El argumento que narra esta novela despliega las vicisitudes de Teddy Crownchield, muchacho que llega a la capital peruana con su madre, Carmen Soto, para radicarse allí en una casa con sirvientes justo cuando se instala el agua potable en la ciudad. A estos burgueses de pura cepa los acompaña un arsenal de objetos, costumbres, prácticas, sentidos de la ritualística social de una clase que fue el centro de la configuración de la vida urbana entre los siglos XIX y XX. En varios pasajes, donde numerosos artefactos se acumulan como lo harían en el escaparate de una tienda urbana, el texto logra ligeros acentos de ironía teñidos de un decadentismo propio del fin de siècle: “Luz, perfumes, jazz, mah-jong, plebeyismo, champagne, flirt, bailarines sudorosos, ¡fiesta limeña!”; “Todo refinadísimo. Aquí la gente defeca chic”. Muebles de Simmos, Zamacoi, mesa ministro, retratos de caballos, enciclopedias, lamparillas para quemar el opio: toda una objetualia por la que desfilan y despliegan sus vicios los personajes.
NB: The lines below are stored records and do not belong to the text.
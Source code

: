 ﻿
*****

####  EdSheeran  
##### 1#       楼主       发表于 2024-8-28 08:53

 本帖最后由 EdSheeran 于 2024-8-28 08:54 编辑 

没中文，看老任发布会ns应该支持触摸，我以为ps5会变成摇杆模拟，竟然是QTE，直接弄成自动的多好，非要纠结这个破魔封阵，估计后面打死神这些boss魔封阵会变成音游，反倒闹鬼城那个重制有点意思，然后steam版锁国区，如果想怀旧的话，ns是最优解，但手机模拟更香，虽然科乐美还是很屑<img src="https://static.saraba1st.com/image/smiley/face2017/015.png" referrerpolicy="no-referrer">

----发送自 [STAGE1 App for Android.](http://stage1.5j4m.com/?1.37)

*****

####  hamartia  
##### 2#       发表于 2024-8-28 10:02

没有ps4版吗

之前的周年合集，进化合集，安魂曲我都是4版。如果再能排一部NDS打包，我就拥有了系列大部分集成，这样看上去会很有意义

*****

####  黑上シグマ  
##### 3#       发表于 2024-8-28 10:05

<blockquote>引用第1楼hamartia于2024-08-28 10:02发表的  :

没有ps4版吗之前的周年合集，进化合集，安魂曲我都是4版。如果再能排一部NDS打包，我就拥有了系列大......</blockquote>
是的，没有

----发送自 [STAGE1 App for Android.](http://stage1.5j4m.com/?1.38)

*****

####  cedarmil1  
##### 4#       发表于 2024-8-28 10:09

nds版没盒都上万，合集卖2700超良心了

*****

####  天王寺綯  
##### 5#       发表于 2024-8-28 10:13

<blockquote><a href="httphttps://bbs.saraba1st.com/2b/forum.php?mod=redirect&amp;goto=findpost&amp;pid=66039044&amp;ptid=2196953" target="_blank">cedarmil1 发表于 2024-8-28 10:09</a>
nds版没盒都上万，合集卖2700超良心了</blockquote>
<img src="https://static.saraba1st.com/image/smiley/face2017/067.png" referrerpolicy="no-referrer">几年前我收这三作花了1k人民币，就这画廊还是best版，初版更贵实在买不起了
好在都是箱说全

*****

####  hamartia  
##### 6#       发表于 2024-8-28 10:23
Ocupado en labrarse un destino, Teddy se vincula afectivamente con Beatriz, apodada “Bati”, “una muchacha bien de una sociedad específicamente cursi. Tibia y fresca como un tazón lleno de leche. Dulzura y malicia criollas dentro de un cuerpo gringo mate que el sport ha hecho más fuerte, más esbelto, más gentil”, mientras mantiene conductas en los bajos fondos de esa sociedad, paseándose por cabarets, exponiéndose a drogas, alcohol, un universo subterráneo. Es allí donde entra en contacto con la homosexualidad que lo corrompe y lo termina vinculando de manera sexual con el propio padre de Bati. Teddy, en efecto, se comporta como un verdadero dandi: “Y no es que fuera orgánicamente invertido. No era el suyo el caso del individuo fisiológicamente ambiguo. Era, sencillamente, un amoral. Hijo único, todos sus caprichos fueron siempre satisfechos”. Siguiendo a Roberto Echavarren, la figura del dandi porta no la moda sino su aberración, una política de la imagen y de la pose que desarticula las tendencias que dictan el universo y la moral burguesa finisecular aquí trasladada —con treinta años de demora cruzando el Atlántico— a una Lima oligárquica. Para describir al personaje, el autor advierte: “Veinticinco años. Alto, delgado […] con esa licuefacción criolla que atestiguaba cierta escandalosa leyenda, en que aparecía su bisabuela, marquesa de Soto Menor, acostándose con el mayordomo africano de la ‘hacienda’ […]. La geografía la aprendió en las agendas de Cook. Creía que los Dardanelos eran los hermanos siameses de Oslo. Había leído a Pitigrilli, lugar común de los snobs. A los dieciocho años egresó de Oxford para ingresar al Trocadero. De allí, pasó a todos los cabarets de Londres y los prostíbulos de París. Tenía actitudes de ángel cuando bailaba el black-bottom, y era un bibelot cuando se estiraba al compás de esa música de lágrimas y mocos que se llama tango […] ¡Teddy Crownchield Soto Menor, hombre moderno!”. Sin duda, en Teddy podemos leer rastros de la pose y de un dandismo revulsivo pero elocuente. Siguiendo a Sylvia Molloy, leer estos gestos, sacarlos del closet de la crítica, nos permite entender, también, la inscripción de un estilo que en un cuerpo, en una identidad, constituyen, sin duda, tráficos y contaminaciones de orden político que aún aguardan ser revisadas. Duque es la prueba contundente de ello.
José Diez-Canseco, Duque, Gafas Moradas, 2020, 148 págs.